Ms. Lacava's prose throughout is straight-forward, and the narrative pace reasonably quick. Yet I turned the last page thinking that I will remember An Extraordinary History of Objects primarily for its lovely illustrations (created by Matthew Nelson, who doesn't even receive a cover credit?), biographical information on eccentric women like Lee Miller and the Marchesa Casati, locations in France, and the physicality of the book itself rather than for any new insights this memoir might have provided about adolescence/coming-of-age or about how objects become "extraordinary".
Bottom Line: We both expected more from this memoir than we received, but each of us felt that perhaps we were too old to be its best audience.  Rather, young adults may see themselves in the teen Stephanie, finding hope in her ultimate success.  They might also pause to reflect on how the objects they connect to reflect their own inner conditions and conflicts. 

And we both applaud  Harper for investing in this book's aesthetic qualities, which will appeal to bibliophiles like us.

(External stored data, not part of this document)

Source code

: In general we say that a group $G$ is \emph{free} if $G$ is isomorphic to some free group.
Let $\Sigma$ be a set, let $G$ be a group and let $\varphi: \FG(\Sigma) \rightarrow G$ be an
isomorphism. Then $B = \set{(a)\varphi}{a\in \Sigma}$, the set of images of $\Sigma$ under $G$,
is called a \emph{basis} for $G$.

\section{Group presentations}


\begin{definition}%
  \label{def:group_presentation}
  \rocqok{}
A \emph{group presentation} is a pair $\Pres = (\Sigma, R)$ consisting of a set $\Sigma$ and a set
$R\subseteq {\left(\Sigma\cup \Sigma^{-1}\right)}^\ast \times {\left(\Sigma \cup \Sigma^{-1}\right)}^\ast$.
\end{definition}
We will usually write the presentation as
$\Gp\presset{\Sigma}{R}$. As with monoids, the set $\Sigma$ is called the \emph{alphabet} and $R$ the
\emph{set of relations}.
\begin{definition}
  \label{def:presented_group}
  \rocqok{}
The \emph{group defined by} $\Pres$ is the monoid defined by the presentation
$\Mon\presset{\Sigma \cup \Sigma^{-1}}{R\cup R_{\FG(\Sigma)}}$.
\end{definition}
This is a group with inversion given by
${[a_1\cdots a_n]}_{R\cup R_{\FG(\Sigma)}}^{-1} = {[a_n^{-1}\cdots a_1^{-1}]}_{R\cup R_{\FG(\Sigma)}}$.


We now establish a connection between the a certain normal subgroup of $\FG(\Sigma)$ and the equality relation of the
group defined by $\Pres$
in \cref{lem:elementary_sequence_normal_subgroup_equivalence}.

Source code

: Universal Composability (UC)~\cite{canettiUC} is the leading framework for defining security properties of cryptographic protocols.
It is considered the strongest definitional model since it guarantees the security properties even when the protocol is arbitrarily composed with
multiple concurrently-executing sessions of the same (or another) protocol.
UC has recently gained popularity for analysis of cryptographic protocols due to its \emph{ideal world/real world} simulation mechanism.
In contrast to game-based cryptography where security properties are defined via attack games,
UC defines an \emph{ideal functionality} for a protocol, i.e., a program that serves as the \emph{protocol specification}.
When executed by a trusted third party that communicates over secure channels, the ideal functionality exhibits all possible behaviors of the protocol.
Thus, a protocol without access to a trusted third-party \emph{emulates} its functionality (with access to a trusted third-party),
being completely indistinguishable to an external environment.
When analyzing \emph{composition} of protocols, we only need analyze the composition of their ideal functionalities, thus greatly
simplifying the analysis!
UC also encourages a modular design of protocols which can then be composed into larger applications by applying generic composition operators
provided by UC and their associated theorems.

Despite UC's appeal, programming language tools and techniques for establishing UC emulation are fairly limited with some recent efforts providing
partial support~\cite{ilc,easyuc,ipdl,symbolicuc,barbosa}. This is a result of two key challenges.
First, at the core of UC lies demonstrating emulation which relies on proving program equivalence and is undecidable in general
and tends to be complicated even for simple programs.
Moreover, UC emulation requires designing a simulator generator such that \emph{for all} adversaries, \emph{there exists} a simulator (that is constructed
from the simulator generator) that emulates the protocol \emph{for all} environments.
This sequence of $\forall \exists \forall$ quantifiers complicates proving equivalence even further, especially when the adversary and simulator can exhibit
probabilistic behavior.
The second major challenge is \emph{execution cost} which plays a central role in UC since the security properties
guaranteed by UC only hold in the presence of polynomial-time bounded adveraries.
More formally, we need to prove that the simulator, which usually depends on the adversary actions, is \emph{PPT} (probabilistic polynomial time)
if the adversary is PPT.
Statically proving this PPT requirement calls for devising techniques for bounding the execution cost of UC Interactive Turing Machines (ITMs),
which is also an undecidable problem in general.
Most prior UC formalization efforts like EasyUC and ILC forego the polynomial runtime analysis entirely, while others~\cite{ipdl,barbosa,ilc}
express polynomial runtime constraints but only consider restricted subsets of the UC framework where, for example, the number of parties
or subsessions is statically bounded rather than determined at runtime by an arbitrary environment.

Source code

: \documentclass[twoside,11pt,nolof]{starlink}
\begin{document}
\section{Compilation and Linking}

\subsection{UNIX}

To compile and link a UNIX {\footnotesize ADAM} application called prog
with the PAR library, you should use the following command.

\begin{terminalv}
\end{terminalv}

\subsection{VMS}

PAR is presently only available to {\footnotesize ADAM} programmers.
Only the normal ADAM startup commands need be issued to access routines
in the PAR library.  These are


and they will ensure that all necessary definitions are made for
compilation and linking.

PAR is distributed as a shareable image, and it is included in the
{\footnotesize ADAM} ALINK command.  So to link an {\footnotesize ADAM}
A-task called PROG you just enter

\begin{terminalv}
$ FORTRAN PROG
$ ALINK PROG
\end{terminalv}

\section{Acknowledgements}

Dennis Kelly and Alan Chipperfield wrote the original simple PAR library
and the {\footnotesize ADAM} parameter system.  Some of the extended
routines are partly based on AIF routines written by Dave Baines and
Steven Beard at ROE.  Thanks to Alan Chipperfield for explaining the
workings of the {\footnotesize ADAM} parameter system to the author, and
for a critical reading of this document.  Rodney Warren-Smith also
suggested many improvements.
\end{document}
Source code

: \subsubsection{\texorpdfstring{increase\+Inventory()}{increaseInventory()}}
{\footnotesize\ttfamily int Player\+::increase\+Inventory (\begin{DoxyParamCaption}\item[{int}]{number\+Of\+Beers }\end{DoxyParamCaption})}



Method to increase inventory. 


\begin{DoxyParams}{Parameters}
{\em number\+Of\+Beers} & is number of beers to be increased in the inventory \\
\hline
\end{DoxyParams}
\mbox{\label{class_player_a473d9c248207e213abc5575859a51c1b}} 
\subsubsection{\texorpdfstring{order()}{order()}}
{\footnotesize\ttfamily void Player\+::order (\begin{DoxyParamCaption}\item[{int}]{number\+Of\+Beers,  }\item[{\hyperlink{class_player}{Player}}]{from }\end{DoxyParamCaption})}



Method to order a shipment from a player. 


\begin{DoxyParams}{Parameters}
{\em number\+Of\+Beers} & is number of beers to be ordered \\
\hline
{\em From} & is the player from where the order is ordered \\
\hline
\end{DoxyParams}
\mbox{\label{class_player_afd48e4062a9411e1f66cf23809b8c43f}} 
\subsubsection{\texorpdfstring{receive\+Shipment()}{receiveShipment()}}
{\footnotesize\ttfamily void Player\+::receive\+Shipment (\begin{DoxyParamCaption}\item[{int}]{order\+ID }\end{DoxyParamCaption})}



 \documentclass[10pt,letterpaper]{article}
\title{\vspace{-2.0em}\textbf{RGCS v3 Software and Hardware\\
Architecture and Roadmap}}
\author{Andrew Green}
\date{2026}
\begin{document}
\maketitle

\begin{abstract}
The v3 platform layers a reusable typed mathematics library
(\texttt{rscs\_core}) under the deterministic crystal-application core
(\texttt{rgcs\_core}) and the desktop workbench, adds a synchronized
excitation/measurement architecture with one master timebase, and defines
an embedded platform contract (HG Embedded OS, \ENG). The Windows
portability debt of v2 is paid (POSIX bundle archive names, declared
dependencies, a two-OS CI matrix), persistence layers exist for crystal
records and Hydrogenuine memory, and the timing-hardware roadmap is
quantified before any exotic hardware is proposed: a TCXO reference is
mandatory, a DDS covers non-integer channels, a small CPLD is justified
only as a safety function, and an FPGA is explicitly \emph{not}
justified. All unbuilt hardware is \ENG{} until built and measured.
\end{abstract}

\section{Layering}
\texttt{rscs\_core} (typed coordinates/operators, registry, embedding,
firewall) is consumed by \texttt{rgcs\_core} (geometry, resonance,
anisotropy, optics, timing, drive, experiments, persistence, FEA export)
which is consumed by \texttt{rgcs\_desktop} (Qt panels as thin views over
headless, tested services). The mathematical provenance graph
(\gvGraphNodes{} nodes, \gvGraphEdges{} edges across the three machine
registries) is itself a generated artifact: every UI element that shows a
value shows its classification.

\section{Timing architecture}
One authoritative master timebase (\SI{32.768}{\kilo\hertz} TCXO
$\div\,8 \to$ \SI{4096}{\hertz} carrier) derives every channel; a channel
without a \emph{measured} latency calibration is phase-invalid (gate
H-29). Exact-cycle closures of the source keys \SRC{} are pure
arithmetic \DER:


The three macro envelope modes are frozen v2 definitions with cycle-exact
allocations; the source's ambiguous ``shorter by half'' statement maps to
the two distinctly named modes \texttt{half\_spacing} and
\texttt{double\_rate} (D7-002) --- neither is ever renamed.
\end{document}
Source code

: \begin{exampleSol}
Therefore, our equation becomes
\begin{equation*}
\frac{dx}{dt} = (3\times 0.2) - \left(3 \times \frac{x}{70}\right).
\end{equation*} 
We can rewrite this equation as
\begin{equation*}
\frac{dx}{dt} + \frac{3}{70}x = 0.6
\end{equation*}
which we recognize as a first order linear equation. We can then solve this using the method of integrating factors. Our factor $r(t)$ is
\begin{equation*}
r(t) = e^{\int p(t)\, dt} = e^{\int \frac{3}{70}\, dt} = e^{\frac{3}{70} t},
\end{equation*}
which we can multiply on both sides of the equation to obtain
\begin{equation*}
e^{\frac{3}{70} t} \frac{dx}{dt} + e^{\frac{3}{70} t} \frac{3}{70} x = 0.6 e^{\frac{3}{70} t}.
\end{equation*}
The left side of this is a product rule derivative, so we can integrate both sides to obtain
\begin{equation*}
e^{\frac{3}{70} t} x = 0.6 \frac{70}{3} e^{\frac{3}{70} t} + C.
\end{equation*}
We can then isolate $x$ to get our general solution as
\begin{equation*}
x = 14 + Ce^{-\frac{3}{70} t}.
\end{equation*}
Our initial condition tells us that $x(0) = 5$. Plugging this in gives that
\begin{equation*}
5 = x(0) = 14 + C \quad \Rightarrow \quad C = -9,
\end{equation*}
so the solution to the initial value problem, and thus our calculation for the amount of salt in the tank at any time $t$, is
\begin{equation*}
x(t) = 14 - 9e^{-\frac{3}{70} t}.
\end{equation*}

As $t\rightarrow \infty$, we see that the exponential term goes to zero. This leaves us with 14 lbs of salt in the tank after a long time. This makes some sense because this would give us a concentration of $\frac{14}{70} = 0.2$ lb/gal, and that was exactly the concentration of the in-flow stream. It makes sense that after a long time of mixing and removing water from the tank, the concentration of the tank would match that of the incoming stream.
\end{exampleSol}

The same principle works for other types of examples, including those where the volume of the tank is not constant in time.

Many thanks to Trish and all at TLC Book Tours, as well as to Ms. Lacava and her publishers at Harper, for the opportunity to sample this unusual book.

Mom & Who? 
Mom's a retired science librarian/tech writer in New Mexico; I'm a high school English teacher in Washington state. We share a love of our imperfectly tended gardens (OK, mine's oh so much more imperfect than hers), lifelong learning (not a day goes by...), Jacques Pepin, travel, show tunes, our two-legged and four-legged family members, and - of course - books.

Once a month or so, we offer up a tandem review about a new book we both suspect you'll enjoy.  We hope you'll find our "dialogue" valuable reading in and of itself, and that we'll inspire you to try your own inter-generational read-along, be it with our picks or with your own.

1 comment:

Heather J. @ TLC Book Tours said...

Thanks for sharing your thoughts on this book for the tour. I always enjoy getting each of your perspectives!